→ What to work on
Your response should contain each line of the data that includes "中的两个".

[Records — start]

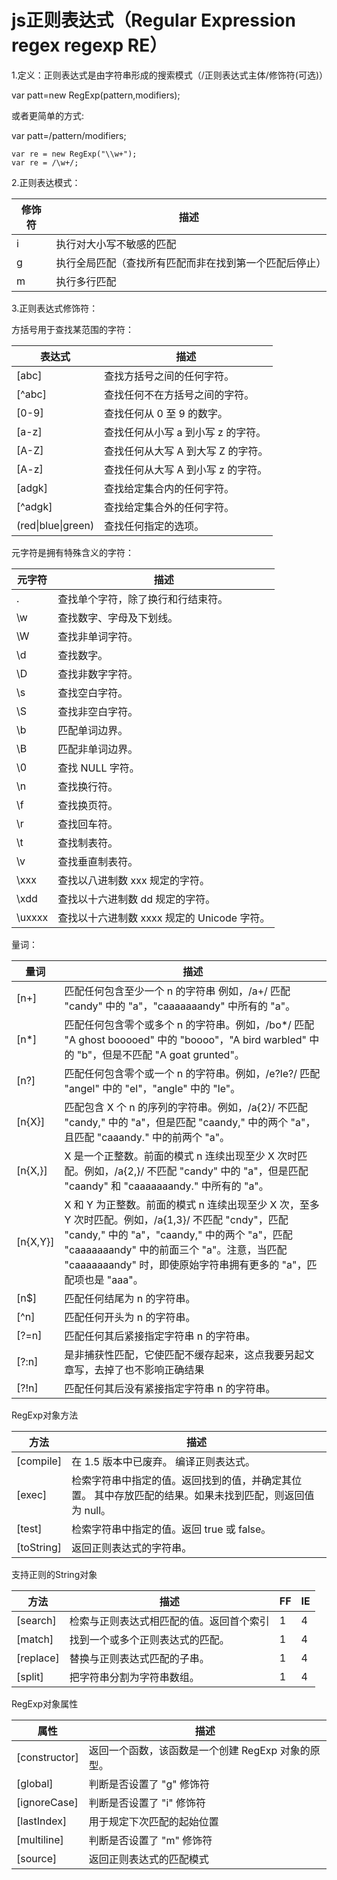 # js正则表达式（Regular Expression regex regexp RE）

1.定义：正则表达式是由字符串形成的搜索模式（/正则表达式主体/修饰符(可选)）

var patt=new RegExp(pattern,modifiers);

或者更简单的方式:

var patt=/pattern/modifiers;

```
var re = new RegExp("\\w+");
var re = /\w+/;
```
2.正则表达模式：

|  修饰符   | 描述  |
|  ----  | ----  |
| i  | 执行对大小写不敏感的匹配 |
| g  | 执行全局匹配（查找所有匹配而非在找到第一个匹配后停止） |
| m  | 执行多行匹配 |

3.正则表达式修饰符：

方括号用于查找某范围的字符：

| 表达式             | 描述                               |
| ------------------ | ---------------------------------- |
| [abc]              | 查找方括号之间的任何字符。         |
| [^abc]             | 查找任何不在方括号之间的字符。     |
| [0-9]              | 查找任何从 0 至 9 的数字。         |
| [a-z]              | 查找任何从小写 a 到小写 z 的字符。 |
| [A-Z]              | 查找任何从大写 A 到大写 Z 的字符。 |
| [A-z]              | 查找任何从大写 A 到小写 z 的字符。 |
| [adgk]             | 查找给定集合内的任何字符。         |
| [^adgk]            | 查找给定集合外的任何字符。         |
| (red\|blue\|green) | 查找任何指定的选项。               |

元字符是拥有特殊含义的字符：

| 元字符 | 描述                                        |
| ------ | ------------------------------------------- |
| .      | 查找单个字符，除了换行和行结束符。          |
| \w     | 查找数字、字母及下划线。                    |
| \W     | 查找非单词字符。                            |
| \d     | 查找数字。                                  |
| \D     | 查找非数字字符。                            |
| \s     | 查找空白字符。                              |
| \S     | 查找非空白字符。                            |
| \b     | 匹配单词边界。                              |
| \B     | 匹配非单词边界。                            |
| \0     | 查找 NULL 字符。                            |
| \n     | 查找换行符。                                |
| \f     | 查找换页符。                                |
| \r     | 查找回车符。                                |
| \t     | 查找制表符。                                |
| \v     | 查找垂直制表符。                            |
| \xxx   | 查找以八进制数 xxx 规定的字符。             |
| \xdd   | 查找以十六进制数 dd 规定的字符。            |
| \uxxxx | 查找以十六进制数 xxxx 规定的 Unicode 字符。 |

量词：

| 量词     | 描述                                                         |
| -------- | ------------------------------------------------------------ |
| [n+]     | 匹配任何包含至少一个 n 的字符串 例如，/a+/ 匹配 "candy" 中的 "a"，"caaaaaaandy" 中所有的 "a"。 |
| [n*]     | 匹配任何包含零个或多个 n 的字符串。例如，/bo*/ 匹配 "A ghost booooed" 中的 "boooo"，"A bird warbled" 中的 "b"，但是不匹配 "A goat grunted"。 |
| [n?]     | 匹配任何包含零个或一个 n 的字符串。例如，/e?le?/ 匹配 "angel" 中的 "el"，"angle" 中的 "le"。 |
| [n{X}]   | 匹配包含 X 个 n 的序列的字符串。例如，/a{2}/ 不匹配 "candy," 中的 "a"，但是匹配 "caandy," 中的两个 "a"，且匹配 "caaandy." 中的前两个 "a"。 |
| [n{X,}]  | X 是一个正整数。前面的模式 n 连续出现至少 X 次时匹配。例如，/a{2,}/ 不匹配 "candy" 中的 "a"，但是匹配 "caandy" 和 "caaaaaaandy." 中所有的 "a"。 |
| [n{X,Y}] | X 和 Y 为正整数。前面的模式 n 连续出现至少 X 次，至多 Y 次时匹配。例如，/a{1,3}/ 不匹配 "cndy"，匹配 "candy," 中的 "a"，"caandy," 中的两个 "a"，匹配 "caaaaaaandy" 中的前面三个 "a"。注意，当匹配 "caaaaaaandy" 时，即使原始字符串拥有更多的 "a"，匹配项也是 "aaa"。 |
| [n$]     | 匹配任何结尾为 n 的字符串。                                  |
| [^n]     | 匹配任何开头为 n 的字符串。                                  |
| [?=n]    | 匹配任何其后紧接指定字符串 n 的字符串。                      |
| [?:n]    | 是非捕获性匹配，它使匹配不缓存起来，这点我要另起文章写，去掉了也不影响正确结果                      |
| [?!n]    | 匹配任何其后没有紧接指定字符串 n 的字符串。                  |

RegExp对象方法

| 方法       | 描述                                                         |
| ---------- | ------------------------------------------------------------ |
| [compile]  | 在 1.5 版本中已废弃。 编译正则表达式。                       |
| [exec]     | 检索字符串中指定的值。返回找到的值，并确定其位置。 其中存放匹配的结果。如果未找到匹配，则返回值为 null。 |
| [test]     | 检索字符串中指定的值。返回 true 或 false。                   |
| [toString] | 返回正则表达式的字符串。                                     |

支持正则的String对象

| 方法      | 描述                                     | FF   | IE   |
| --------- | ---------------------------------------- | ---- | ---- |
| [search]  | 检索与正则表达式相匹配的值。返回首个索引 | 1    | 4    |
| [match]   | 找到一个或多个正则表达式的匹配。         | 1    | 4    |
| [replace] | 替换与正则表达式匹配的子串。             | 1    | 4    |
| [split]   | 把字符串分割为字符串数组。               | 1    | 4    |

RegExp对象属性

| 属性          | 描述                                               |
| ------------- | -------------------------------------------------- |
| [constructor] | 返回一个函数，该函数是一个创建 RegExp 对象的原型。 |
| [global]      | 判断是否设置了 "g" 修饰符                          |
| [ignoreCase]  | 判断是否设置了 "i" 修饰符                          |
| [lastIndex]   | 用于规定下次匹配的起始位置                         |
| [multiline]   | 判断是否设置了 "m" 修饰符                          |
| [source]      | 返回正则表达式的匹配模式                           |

[Records — finish]

→ Result
| [n{X}]   | 匹配包含 X 个 n 的序列的字符串。例如，/a{2}/ 不匹配 "candy," 中的 "a"，但是匹配 "caandy," 中的两个 "a"，且匹配 "caaandy." 中的前两个 "a"。 |
| [n{X,Y}] | X 和 Y 为正整数。前面的模式 n 连续出现至少 X 次，至多 Y 次时匹配。例如，/a{1,3}/ 不匹配 "cndy"，匹配 "candy," 中的 "a"，"caandy," 中的两个 "a"，匹配 "caaaaaaandy" 中的前面三个 "a"。注意，当匹配 "caaaaaaandy" 时，即使原始字符串拥有更多的 "a"，匹配项也是 "aaa"。 |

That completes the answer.